Wednesday, December 6, 2006

secret keeper. glow giver.

 Secret- keeper. Glow-giver.

[He calls me his muse. His angel. For I am the one who stands behind him, looking over his shoulder, whispering Secrets of Happiness in his ear. That I am the one who fills him up with hope and touches his heart with light.
Me.
"Where did you come from, my sweetheart,” he asks.
And I have no answer for him. But every time those words leave his lips, I soar to the highest mountain, fly towards cloud nine where a soft Golden Glow fills me up and lifts me up inside.
Strangely Happy, is what you can call this. Strange. Because it came out of Nowhere. Fills us up with Nowhere Happiness and takes us to Nowhere Land.
It is going Nowhere.
And yet we struggle on. Clinging to each other for little snatches of Happiness. Stubbornly trying to make sense of all the feelings we have for each other. Which we never reveal. Only mentioning the Little Things. And keeping the Big Things inside.
I miss you. I wish I was there with you. I care for you.
And with all those feelings, there is an incredible sense of helplessness because no matter how much we care for each other, yearn for each other, want each other, we cannot fight Reality. We can't fight the Real World.

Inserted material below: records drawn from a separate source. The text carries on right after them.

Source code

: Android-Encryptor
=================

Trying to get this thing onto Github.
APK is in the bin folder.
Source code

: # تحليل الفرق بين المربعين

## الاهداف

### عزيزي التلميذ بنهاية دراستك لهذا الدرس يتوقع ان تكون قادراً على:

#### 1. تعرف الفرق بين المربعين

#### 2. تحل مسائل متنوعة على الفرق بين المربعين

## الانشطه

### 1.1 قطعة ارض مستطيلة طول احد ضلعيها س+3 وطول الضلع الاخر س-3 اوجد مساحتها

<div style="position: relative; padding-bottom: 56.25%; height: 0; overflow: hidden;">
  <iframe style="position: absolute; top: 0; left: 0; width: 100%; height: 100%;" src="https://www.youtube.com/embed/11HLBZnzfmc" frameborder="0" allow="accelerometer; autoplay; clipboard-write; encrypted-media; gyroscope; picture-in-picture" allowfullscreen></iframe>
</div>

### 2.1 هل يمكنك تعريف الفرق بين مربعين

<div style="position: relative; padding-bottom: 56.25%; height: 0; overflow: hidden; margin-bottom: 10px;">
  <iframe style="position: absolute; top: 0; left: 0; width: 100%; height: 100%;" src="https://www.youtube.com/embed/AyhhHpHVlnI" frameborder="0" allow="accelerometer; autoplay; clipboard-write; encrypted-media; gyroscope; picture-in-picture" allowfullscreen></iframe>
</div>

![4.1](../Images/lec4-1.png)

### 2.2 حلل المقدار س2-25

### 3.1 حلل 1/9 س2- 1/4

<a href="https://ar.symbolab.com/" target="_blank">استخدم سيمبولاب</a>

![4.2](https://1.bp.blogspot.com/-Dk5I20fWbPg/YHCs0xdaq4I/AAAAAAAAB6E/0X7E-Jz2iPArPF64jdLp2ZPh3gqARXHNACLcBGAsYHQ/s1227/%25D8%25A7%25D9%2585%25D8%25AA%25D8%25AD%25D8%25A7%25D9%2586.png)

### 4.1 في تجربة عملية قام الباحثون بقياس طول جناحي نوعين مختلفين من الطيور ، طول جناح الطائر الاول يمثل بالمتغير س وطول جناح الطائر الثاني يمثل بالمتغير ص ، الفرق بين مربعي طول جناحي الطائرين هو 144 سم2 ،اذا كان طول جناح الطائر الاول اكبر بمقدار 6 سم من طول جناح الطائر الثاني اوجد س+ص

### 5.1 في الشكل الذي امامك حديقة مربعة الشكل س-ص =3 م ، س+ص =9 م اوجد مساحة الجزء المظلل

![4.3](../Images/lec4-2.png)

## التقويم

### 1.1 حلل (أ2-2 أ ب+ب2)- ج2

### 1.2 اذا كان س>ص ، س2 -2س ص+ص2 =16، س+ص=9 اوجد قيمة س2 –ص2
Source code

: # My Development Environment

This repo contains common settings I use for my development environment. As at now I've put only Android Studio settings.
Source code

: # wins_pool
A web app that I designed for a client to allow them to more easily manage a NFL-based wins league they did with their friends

Where he goes, she goes. Where I am, there they are.
No escape.
But I still stand there. Behind him. Tirelessly whispering in his ear, all the Secrets that I know, just to see that smile, just to hear those words, just to feel that feeling, even if those Secrets were for her.
She. Who doesn't seem to know.
Secret- keeper. Glow-giver.
My secrets. To make her happy. Make him happy.

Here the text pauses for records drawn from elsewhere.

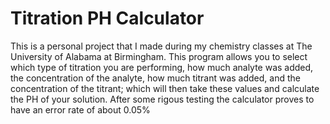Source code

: # Titration PH Calculator
This is a personal project that I made during my chemistry classes at The University of Alabama at Birmingham. 
This program allows you to select which type of titration you are performing, how much analyte was added, the 
concentration of the analyte, how much titrant was added, and the concentration of the titrant; which will then
take these values and calculate the PH of your solution. After some rigous testing the calculator proves to have an error rate of about 0.05%
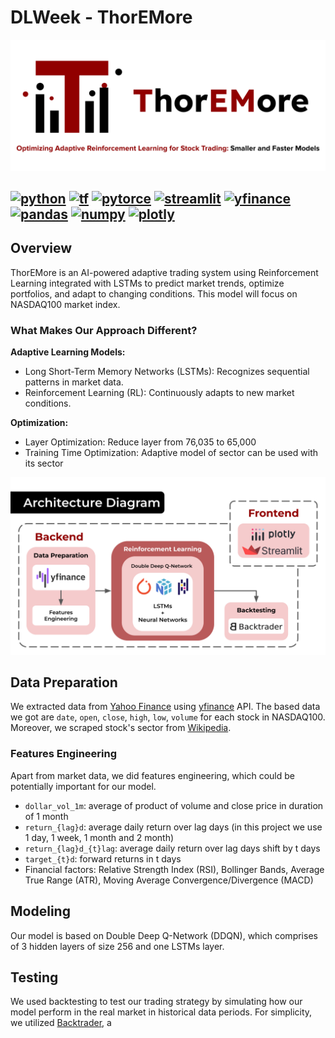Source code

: # DLWeek - ThorEMore

![logo](./assets/ThorEMore.svg)

[![python](https://img.shields.io/badge/Python-FFD43B?style=for-the-badge&logo=python&logoColor=blue)](https://www.python.org/)
[![tf](https://img.shields.io/badge/TensorFlow-FF6F00?style=for-the-badge&logo=tensorflow&logoColor=white)](https://www.tensorflow.org/)
[![pytorce](https://img.shields.io/badge/PyTorch-EE4C2C?style=for-the-badge&logo=pytorch&logoColor=white)](https://pytorch.org/)
[![streamlit](https://img.shields.io/badge/Streamlit-FF4B4B?style=for-the-badge&logo=Streamlit&logoColor=white)](https://streamlit.io/)
[![yfinance](https://img.shields.io/badge/Yfinance-6001D2?style=for-the-badge&logo=&logoColor=white)](https://yfinance-python.org/)
[![pandas](https://img.shields.io/badge/Pandas-2C2D72?style=for-the-badge&logo=pandas&logoColor=white)](https://pandas.pydata.org/)
[![numpy](https://img.shields.io/badge/Numpy-777BB4?style=for-the-badge&logo=numpy&logoColor=white)](https://numpy.org/)
[![plotly](https://img.shields.io/badge/Plotly-239120?style=for-the-badge&logo=plotly&logoColor=white)](https://plotly.com/)
---
## Overview
ThorEMore is an AI-powered adaptive trading system using Reinforcement Learning integrated with LSTMs to predict market trends, optimize portfolios, and adapt to changing conditions. This model will focus on NASDAQ100 market index.

### What Makes Our Approach Different?
**Adaptive Learning Models:**
* Long Short-Term Memory Networks (LSTMs): Recognizes sequential patterns in market data.
* Reinforcement Learning (RL): Continuously adapts to new market conditions.

**Optimization:**
* Layer Optimization: Reduce layer from 76,035 to 65,000 
* Training Time Optimization: Adaptive model of sector can be used with its sector 

![Architecture Diagram](./assets/Architecture.svg)

## Data Preparation

We extracted data from [Yahoo Finance](https://finance.yahoo.com/) using [yfinance](https://yfinance-python.org/) API. The based data we got are `date`, `open`, `close`, `high`, `low`, `volume` for each stock in NASDAQ100. Moreover, we scraped stock's sector from [Wikipedia](https://en.wikipedia.org/wiki/Nasdaq-100).

### Features Engineering
Apart from market data, we did features engineering, which could be potentially important for our model.
* `dollar_vol_1m`: average of product of volume and close price in duration of 1 month 
* `return_{lag}d`: average daily return over lag days (in this project we use 1 day, 1 week, 1 month and 2 month)
* `return_{lag}d_{t}lag`: average daily return over lag days shift by t days
* `target_{t}d`: forward returns in t days
* Financial factors: Relative Strength Index (RSI), Bollinger Bands, Average True Range (ATR), Moving Average Convergence/Divergence (MACD)

## Modeling
Our model is based on Double Deep Q-Network (DDQN), which comprises of 3 hidden layers of size 256 and one LSTMs layer.

## Testing
We used backtesting to test our trading strategy by simulating how our model perform in the real market in historical data periods. For simplicity, we utilized [Backtrader](https://www.backtrader.com/), a 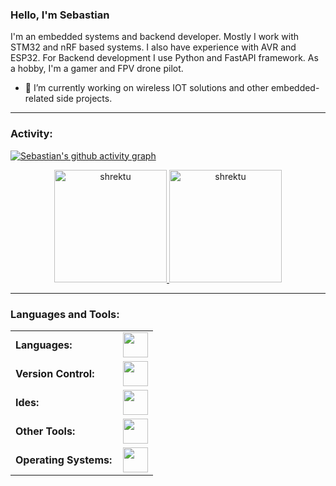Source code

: <link rel="stylesheet" type='text/css' href="https://cdn.jsdelivr.net/gh/devicons/devicon@latest/devicon.min.css" />

### Hello, I'm Sebastian

I'm an embedded systems and backend developer. Mostly I work with STM32 and nRF based systems. I also have experience with AVR and ESP32. For Backend development I use Python and FastAPI framework. As a hobby, I'm a gamer and FPV drone pilot. 


  - 🔭 I’m currently working on wireless IOT solutions and other embedded-related side projects.
    
------
<h3 align="left">Activity:</h3>

[![Sebastian's github activity graph](https://github-readme-activity-graph.vercel.app/graph?username=shrektu&bg_color=100f0f&color=4c5e9e&line=4c569e&point=403e41&area=true&hide_border=true)](https://github.com/ashutosh00710/github-readme-activity-graph)

<div align="center">
  <a href="https://github.com/shrektu">
    <img height="180em" src="https://github-readme-stats.vercel.app/api/top-langs?username=shrektu&show_icons=true&locale=en&layout=compact&theme=tokyonight" alt="shrektu"/>
    <img height="180em" src="https://github-readme-stats.vercel.app/api?username=shrektu&show_icons=true&locale=en&layout=compact&theme=tokyonight" alt="shrektu"/>
  </a>
</div>

------
<h3 align="left">Languages and Tools:</h3>
<table>
    <tr>
        <td style="font-weight: bold; padding-right: 10px; vertical-align: center; border: none;">Languages:</td>
        <td><img height="40" src="https://skillicons.dev/icons?i=c,cpp,py"/></td>
    </tr>
    <tr>
        <td style="font-weight: bold; padding-right: 10px; vertical-align: center; border: none;">Version Control:</td>
        <td><img height="40" src="https://skillicons.dev/icons?i=git,github"/></td>
    </tr>
    <tr>
        <td style="font-weight: bold; padding-right: 10px; vertical-align: center; border: none;">Ides:</td>
        <td><img height="40" src="https://skillicons.dev/icons?i=clion,eclipse,pycharm,vscode,vim"/></td>
    </tr>
    <tr>
        <td style="font-weight: bold; padding-right: 10px; vertical-align: center; border: none;">Other Tools:</td>
        <td><img height="40" src="https://skillicons.dev/icons?i=arduino,cmake,docker,fastapi,nginx,postman,qt,raspberrypi"/></td>
    </tr>
    <tr>
        <td style="font-weight: bold; padding-right: 10px; vertical-align: center; border: none;">Operating Systems:</td>
        <td><img height="40" src="https://skillicons.dev/icons?i=apple,windows,arch,ubuntu"/></td>
    </tr>
</table>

My secrets. Happiness. With a touch of poison. (With every taste, you'll die inside. Just a little. I promise…) He hangs on to me, for the Butterflies, as much as I live for his Glow. But there was a time, when I finally stopped whispering and told him, I needed to go.
If you want me to.
Things will be easier. For you.
Please don't… erase me. And there were tears. Disbelief. Pain.

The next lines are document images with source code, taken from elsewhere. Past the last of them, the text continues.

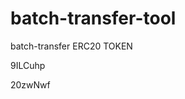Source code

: # batch-transfer-tool
batch-transfer ERC20 TOKEN


















































9ILCuhp

20zwNwf
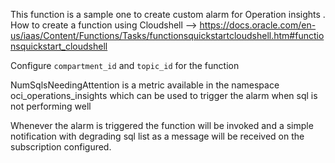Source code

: This function is a sample one to create custom alarm for Operation insights . 
How to create a function using Cloudshell --> https://docs.oracle.com/en-us/iaas/Content/Functions/Tasks/functionsquickstartcloudshell.htm#functionsquickstart_cloudshell

Configure `compartment_id` and `topic_id`  for the function

NumSqlsNeedingAttention is a metric available in the namespace oci_operations_insights which can be used to trigger the alarm when sql is not performing well

Whenever the alarm is triggered the function will be invoked and a simple notification with degrading sql list as a message will be received on the subscription configured.


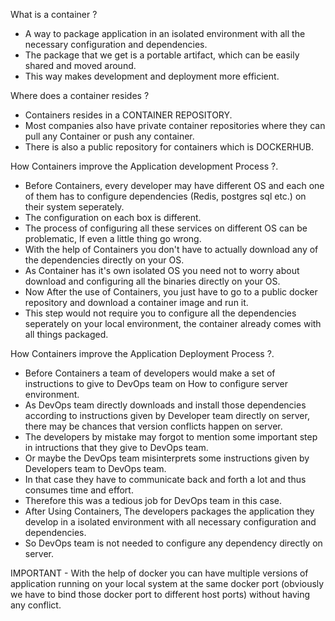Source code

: What is a container ?
- A way to package application in an isolated environment with all the necessary configuration and dependencies.
- The package that we get is a portable artifact, which can be easily shared and moved around.
- This way makes development and deployment more efficient.

Where does a container resides ?
- Containers resides in a CONTAINER REPOSITORY.
- Most companies also have private container repositories where they can pull any Container or push any container.
- There is also a public repository for containers which is DOCKERHUB.

How Containers improve the Application development Process ?.
- Before Containers, every developer may have different OS and each one of them has to configure dependencies (Redis, postgres sql etc.) on their system seperately.
- The configuration on each box is different.
- The process of configuring all these services on different OS can be problematic, If even a little thing go wrong.
- With the help of Containers you don't have to actually download any of the dependencies directly on your OS.
- As Container has it's own isolated OS you need not to worry about download and configuring all the binaries directly on your OS.
- Now After the use of Containers, you just have to go to a public docker repository and download a container image and run it.
- This step would not require you to configure all the dependencies seperately on your local environment, the container already comes with all things packaged.

How Containers improve the Application Deployment Process ?.
- Before Containers a team of developers would make a set of instructions to give to DevOps team on How to configure server environment.
- As DevOps team directly downloads and install those dependencies according to instructions given by Developer team directly on server, there may be chances that version conflicts happen on server.
- The developers by mistake may forgot to mention some important step in intructions that they give to DevOps team.
- Or maybe the DevOps team misinterprets some instructions given by Developers team to DevOps team.
- In that case they have to communicate back and forth a lot and thus consumes time and effort.
- Therefore this was a tedious job for DevOps team in this case.
- After Using Containers, The developers packages the application they develop in a isolated environment with all necessary configuration and dependencies.
- So DevOps team is not needed to configure any dependency directly on server.

IMPORTANT - With the help of docker you can have multiple versions of application running on your local system at the same docker port (obviously we have to bind those docker port to different host ports) without having any conflict.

I hardened my heart at his words. It's not that difficult to erase somebody, I told him. Life is all about erasing, forgetting. And it's not for me. It is for you. But we both know, I wouldn't erase him. And he couldn't erase me. Not yet.
Every day my heart trembles with Happy Butterflies when he calls. When I hear his voice, barely concealing his Golden Happiness.
And so we struggle on. The Secret Keeper and the Glow Giver. Blissfully happy in each other's Temporary Company. Blissfully trying to forget that one day, The Time will come.
The Time when I will run out of Secrets. And Happiness with a Touch of Poison. (With every taste, you'll die inside. Just a little. I promise...) The Time when he will run out of Glow. And we will forget all about the Butterflies and the Golden Glow and how much we fought the Real World.
Until The Time came.
And Temporary, is what it always was, what it always has been.